WASHINGTON — Repent, pray, fast and stay busy winning the war against abortion.
That was the message 6,000 persons heard from the pulpit here in the nation's capital Oct. 13.
The messenger was Father Frank Pavone, national director of Priests for Life.
“When we come away from prayer, we should not feel like we've done our duty, but rather that we've been given our duty,” Father Pavone told the Register after celebrating a midday Mass at the Basilica of the National Shrine of the Immaculate Conception on Columbus Day.
Father Pavone, actor Jim Caviezel, and a host of other speakers participated in a daylong vigil at the shrine, part of the 11th International Week of Prayer and Fasting for the conversion of nations, world peace and an end to abortion.

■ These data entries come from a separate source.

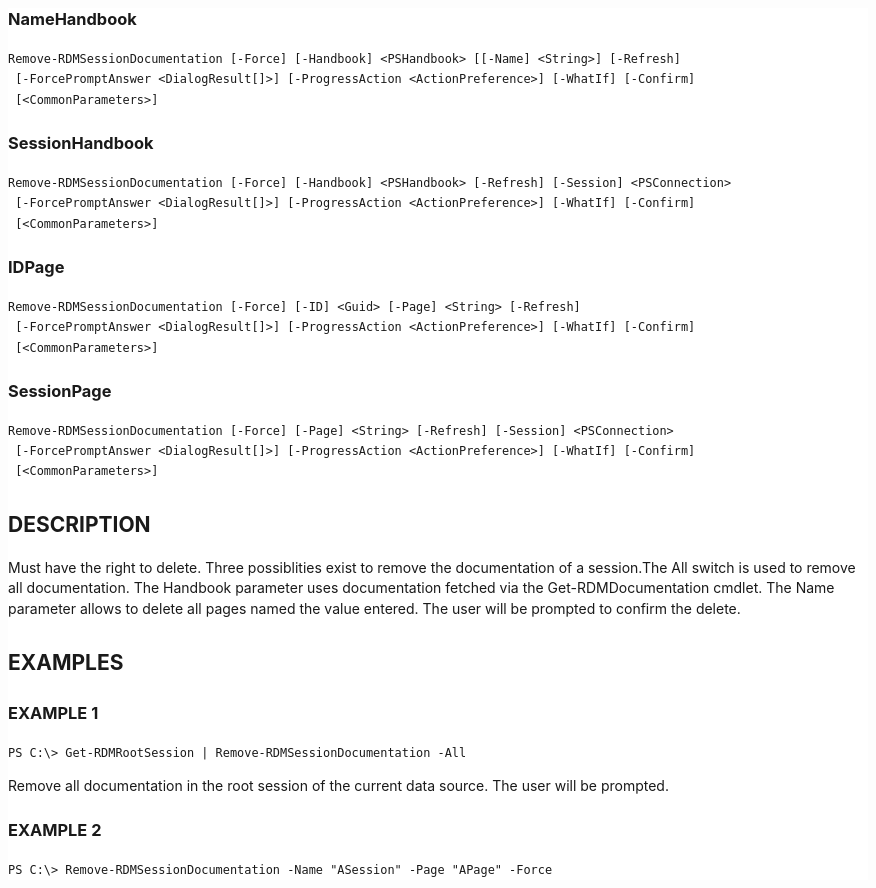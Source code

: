### NameHandbook
```
Remove-RDMSessionDocumentation [-Force] [-Handbook] <PSHandbook> [[-Name] <String>] [-Refresh]
 [-ForcePromptAnswer <DialogResult[]>] [-ProgressAction <ActionPreference>] [-WhatIf] [-Confirm]
 [<CommonParameters>]
```

### SessionHandbook
```
Remove-RDMSessionDocumentation [-Force] [-Handbook] <PSHandbook> [-Refresh] [-Session] <PSConnection>
 [-ForcePromptAnswer <DialogResult[]>] [-ProgressAction <ActionPreference>] [-WhatIf] [-Confirm]
 [<CommonParameters>]
```

### IDPage
```
Remove-RDMSessionDocumentation [-Force] [-ID] <Guid> [-Page] <String> [-Refresh]
 [-ForcePromptAnswer <DialogResult[]>] [-ProgressAction <ActionPreference>] [-WhatIf] [-Confirm]
 [<CommonParameters>]
```

### SessionPage
```
Remove-RDMSessionDocumentation [-Force] [-Page] <String> [-Refresh] [-Session] <PSConnection>
 [-ForcePromptAnswer <DialogResult[]>] [-ProgressAction <ActionPreference>] [-WhatIf] [-Confirm]
 [<CommonParameters>]
```

## DESCRIPTION
Must have the right to delete.
Three possiblities exist to remove the documentation of a session.The All switch is used to remove all documentation.
The Handbook parameter uses documentation fetched via the Get-RDMDocumentation cmdlet.
The Name parameter allows to delete all pages named the value entered.
The user will be prompted to confirm the delete.

## EXAMPLES

### EXAMPLE 1
```
PS C:\> Get-RDMRootSession | Remove-RDMSessionDocumentation -All
```

Remove all documentation in the root session of the current data source.
The user will be prompted.

### EXAMPLE 2
```
PS C:\> Remove-RDMSessionDocumentation -Name "ASession" -Page "APage" -Force
```
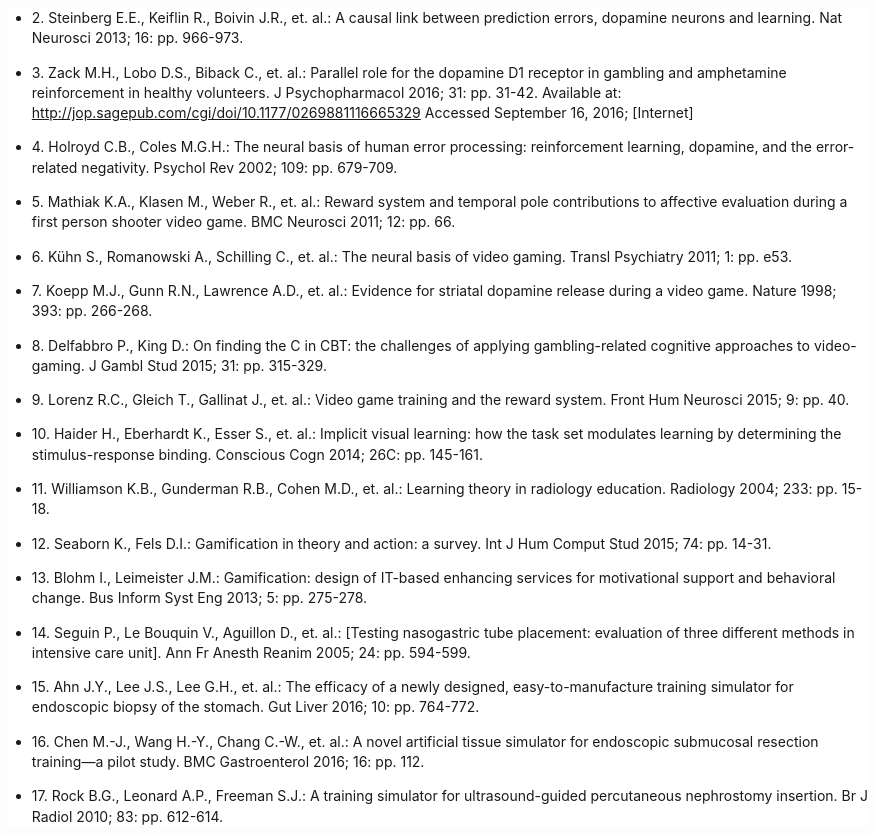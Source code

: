 
- 2\. Steinberg E.E., Keiflin R., Boivin J.R., et. al.: A causal link between prediction errors, dopamine neurons and learning. Nat Neurosci 2013; 16: pp. 966-973.


- 3\. Zack M.H., Lobo D.S., Biback C., et. al.: Parallel role for the dopamine D1 receptor in gambling and amphetamine reinforcement in healthy volunteers. J Psychopharmacol 2016; 31: pp. 31-42. Available at: http://jop.sagepub.com/cgi/doi/10.1177/0269881116665329 Accessed September 16, 2016; \[Internet\]


- 4\. Holroyd C.B., Coles M.G.H.: The neural basis of human error processing: reinforcement learning, dopamine, and the error-related negativity. Psychol Rev 2002; 109: pp. 679-709.


- 5\. Mathiak K.A., Klasen M., Weber R., et. al.: Reward system and temporal pole contributions to affective evaluation during a first person shooter video game. BMC Neurosci 2011; 12: pp. 66.


- 6\. Kühn S., Romanowski A., Schilling C., et. al.: The neural basis of video gaming. Transl Psychiatry 2011; 1: pp. e53.


- 7\. Koepp M.J., Gunn R.N., Lawrence A.D., et. al.: Evidence for striatal dopamine release during a video game. Nature 1998; 393: pp. 266-268.


- 8\. Delfabbro P., King D.: On finding the C in CBT: the challenges of applying gambling-related cognitive approaches to video-gaming. J Gambl Stud 2015; 31: pp. 315-329.


- 9\. Lorenz R.C., Gleich T., Gallinat J., et. al.: Video game training and the reward system. Front Hum Neurosci 2015; 9: pp. 40.


- 10\. Haider H., Eberhardt K., Esser S., et. al.: Implicit visual learning: how the task set modulates learning by determining the stimulus-response binding. Conscious Cogn 2014; 26C: pp. 145-161.


- 11\. Williamson K.B., Gunderman R.B., Cohen M.D., et. al.: Learning theory in radiology education. Radiology 2004; 233: pp. 15-18.


- 12\. Seaborn K., Fels D.I.: Gamification in theory and action: a survey. Int J Hum Comput Stud 2015; 74: pp. 14-31.


- 13\. Blohm I., Leimeister J.M.: Gamification: design of IT-based enhancing services for motivational support and behavioral change. Bus Inform Syst Eng 2013; 5: pp. 275-278.


- 14\. Seguin P., Le Bouquin V., Aguillon D., et. al.: \[Testing nasogastric tube placement: evaluation of three different methods in intensive care unit\]. Ann Fr Anesth Reanim 2005; 24: pp. 594-599.


- 15\. Ahn J.Y., Lee J.S., Lee G.H., et. al.: The efficacy of a newly designed, easy-to-manufacture training simulator for endoscopic biopsy of the stomach. Gut Liver 2016; 10: pp. 764-772.


- 16\. Chen M.-J., Wang H.-Y., Chang C.-W., et. al.: A novel artificial tissue simulator for endoscopic submucosal resection training—a pilot study. BMC Gastroenterol 2016; 16: pp. 112.


- 17\. Rock B.G., Leonard A.P., Freeman S.J.: A training simulator for ultrasound-guided percutaneous nephrostomy insertion. Br J Radiol 2010; 83: pp. 612-614.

Caviezel, who portrays Christ in the upcoming Mel Gibson film “The Passion,” spoke of his devotion to Mary and thanked her for his success in acting and in life. He encouraged listeners to seek freedom in truth, saying, “The big problem in the world is indifference.”
The “week” of prayer and fasting began Oct. 5 and continued through Oct. 16, closing with a special Mass in honor of Pope John Paul II's 25th anniversary and all-day Eucharistic prayer at the basilica.
Organizers of the event, the Signs of the Times Apostolate based in Herdon, Va., this year extended the week to make more time for the rosary in order to honor Pope John Paul's request that Catholics promote and say the rosary more frequently.
“The spiritual battle we are in requires the spiritual weapons of prayer, especially the rosary and fasting,” said an official statement by Signs of the Times Apostolate. “Our Lady has said the rosary is the weapon to bring about world peace and to end abortion.”
Organizers asked Catholics throughout the world to recognize the week by attending Mass, participating in holy hours of Eucharistic adoration, saying the rosary, fasting and reciting the Divine Mercy Chaplet.
Father Pavone and Priests for Life have been involved with the Week of Prayer and Fasting for most of its 11 years, and he's seen steady growth in the number of Catholics who participate. This year's success, he says, relates directly to the overall success of the pro-life movement in the United States. Father Pavone says his only concern is that Catholics and pro-life activists might become complacent because of victory.
“Are we winning the war against abortion? Yes, but it's a careful yes,” he says. “I see the abortion industry in a state of collapse.”
In the 11 years since the Week of Prayer and Fasting began, Father Pavone says, 50 percent of the abortion clinics in the United States have closed.
“The reduction in the number of abortions hasn't corresponded with that, but it has gone down,” he adds. “So I have great confidence that we're winning, but it's cautious confidence because confidence can lull us into a false sense of security that would lead to inaction.”
The New York-based priest credits much of the success of the pro-life movement to prayer. However, he explained that prayer without carrying out God's work is simply not enough.
In his homily at the shrine, Father Pavone explained that prayer, fasting and worship of the Eucharist should lead Catholics to the voting booth. Quoting Pope John Paul's 2003 encyclical on the Eucharist, the priest explained that the Eucharist makes us long for the world to come, which should not make us less concerned about the world we live in today.
“The Eucharist should not make us less concerned about this world, but more concerned about it,” he explained. “I hope that one big fruit of this week of fasting and prayer is that everyone in the pro-life movement will move up a notch in terms of active political involvement. Participate in pro-life activities, not just in your parishes, but in citizens groups that exist or that can be formed.”
Father Pavone explained that merely holding pro-life sentiment and spending time in prayer does not make Catholics less accountable for the merciless killing of unborn children.
“Often believers say their first response to abortion should be prayer,” Father Pavone said. “Not so. It should be repentance. The blood is on our hands. Maybe we haven't done enough; maybe we haven't spoken up and confronted others when we needed to. Maybe there have been people who we needed to admonish, or to console, who have been injured in some way by abortion.
“We need to repent by speaking up, or writing letters to the editor, and by accepting the sacrifice of losing popularity or suffering criticism for our defense of life,” he continued. “Even losing a job — if there's no other option, and there usually is — is something we need to do if we're keeping quiet instead of defending life. A real encounter with God leads us out of ourselves and into the assistance of others.”
Commenting on the attendance at the Mass, which filled the main shrine church to capacity, Maureen Flynn, coordinator of the event, said: “This shows what happens when groups come together to pray and make reparations to the Immaculate Heart of Mary before her son (in the Blessed Sacrament). People need to learn the power of the rosary to overturn the culture of death. It is through prayer in front of the sacrament that the culture of death will be overturned.”
Wayne Laugesen is based in Boulder, Colo.